Tuesday, April 22, 2008

Mark Daniels on the Debates

It's been a week since the infamous ABC debate that seemed to wake the nation out of its network-debate-induced slumber. Frankly, I gave up on the debates months ago*, around the time that Mike Gravel and Dennis Kucinich and everyone whose name was not Clinton, Edwards, Huckabee, McCain, Obama, or Romney were disinvited to participate. I do wish the League of Women Voters would take back control of the debates from the networks, but that's not likely to happen.

Maybe, in light of last week's debacle, the parties will pay attention to Mark Daniels' Modest Proposal for Presidential Debates, which he posted on the always insightful Moderate Voice:

First, get rid of anchors, moderators, or interlocutors of any kind.

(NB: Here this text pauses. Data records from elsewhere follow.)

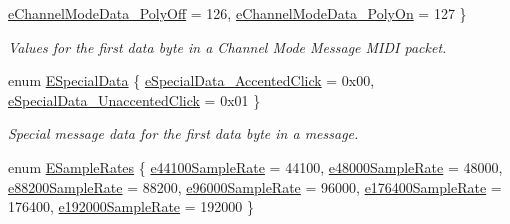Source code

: \begin{DoxyCompactItemize}
\mbox{\hyperlink{a00852_a51c6649733dc2e7ce2364c7b52ddf461ac2819c2b9eeec76609fa42609b2fd878}{e\+Channel\+Mode\+Data\+\_\+\+Poly\+Off}} = 126, 
\mbox{\hyperlink{a00852_a51c6649733dc2e7ce2364c7b52ddf461ada14fa008d32a84173ed0f0e9d416a49}{e\+Channel\+Mode\+Data\+\_\+\+Poly\+On}} = 127
 \}
\begin{DoxyCompactList}\small\item\em Values for the first data byte in a Channel Mode Message M\+I\+DI packet. \end{DoxyCompactList}\item 
enum \mbox{\hyperlink{a00852_a6884ba464f3e76eb758d45daf1395199}{E\+Special\+Data}} \{ \mbox{\hyperlink{a00852_a6884ba464f3e76eb758d45daf1395199a52061b5587075953631c1389016cb0cf}{e\+Special\+Data\+\_\+\+Accented\+Click}} = 0x00, 
\mbox{\hyperlink{a00852_a6884ba464f3e76eb758d45daf1395199a35a276fca410721fc1c39adb01be7af3}{e\+Special\+Data\+\_\+\+Unaccented\+Click}} = 0x01
 \}
\begin{DoxyCompactList}\small\item\em Special message data for the first data byte in a message. \end{DoxyCompactList}\item 
enum \mbox{\hyperlink{a00852_a60daf5874c02a01d2af8c582c0643e2d}{E\+Sample\+Rates}} \{ \newline
\mbox{\hyperlink{a00852_a60daf5874c02a01d2af8c582c0643e2da0fabb364c77d1597745ea7faede310a9}{e44100\+Sample\+Rate}} = 44100, 
\mbox{\hyperlink{a00852_a60daf5874c02a01d2af8c582c0643e2dabf618a3399a754a6ec3a367c102f8850}{e48000\+Sample\+Rate}} = 48000, 
\mbox{\hyperlink{a00852_a60daf5874c02a01d2af8c582c0643e2da6b2f92d94b3c151993d544d924321620}{e88200\+Sample\+Rate}} = 88200, 
\mbox{\hyperlink{a00852_a60daf5874c02a01d2af8c582c0643e2da1161e560e2b301b8b45d17083696915e}{e96000\+Sample\+Rate}} = 96000, 
\newline
\mbox{\hyperlink{a00852_a60daf5874c02a01d2af8c582c0643e2da17be0028e4f2ca09f095573240cef263}{e176400\+Sample\+Rate}} = 176400, 
\mbox{\hyperlink{a00852_a60daf5874c02a01d2af8c582c0643e2da755a96e92d23adf2ad3546551e2ad49c}{e192000\+Sample\+Rate}} = 192000
 \}
\end{DoxyCompactItemize}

Second, allow Candidate A to begin with a five-minute opening, followed by an opening of equal length by Candidate B.

Then, allow the candidates to alternate for five minutes apiece for the balance of an hour-and-a-half.

This format would afford the candidates the chance, for better or worse, to address the public directly. Longer form statements would reduce or mitigate the effect of those absurd sound bite moments...

I guarantee that we would learn a lot more about the candidates’ priorities and their ability to deal with the unexpected if debates were conducted in this way.

One other suggestion: No debates until at least January 1 of the presidential election year.

Of course, this would only work with two or three candidates. But I'm sure we can change things around a bit to accommodate all those lesser candidates who don't have any chance of winning but who bring up vital issues that the major candidates (read that "major-party candidates") ignore.

* I TiVo the debates and watch them only when I have to, and only for you.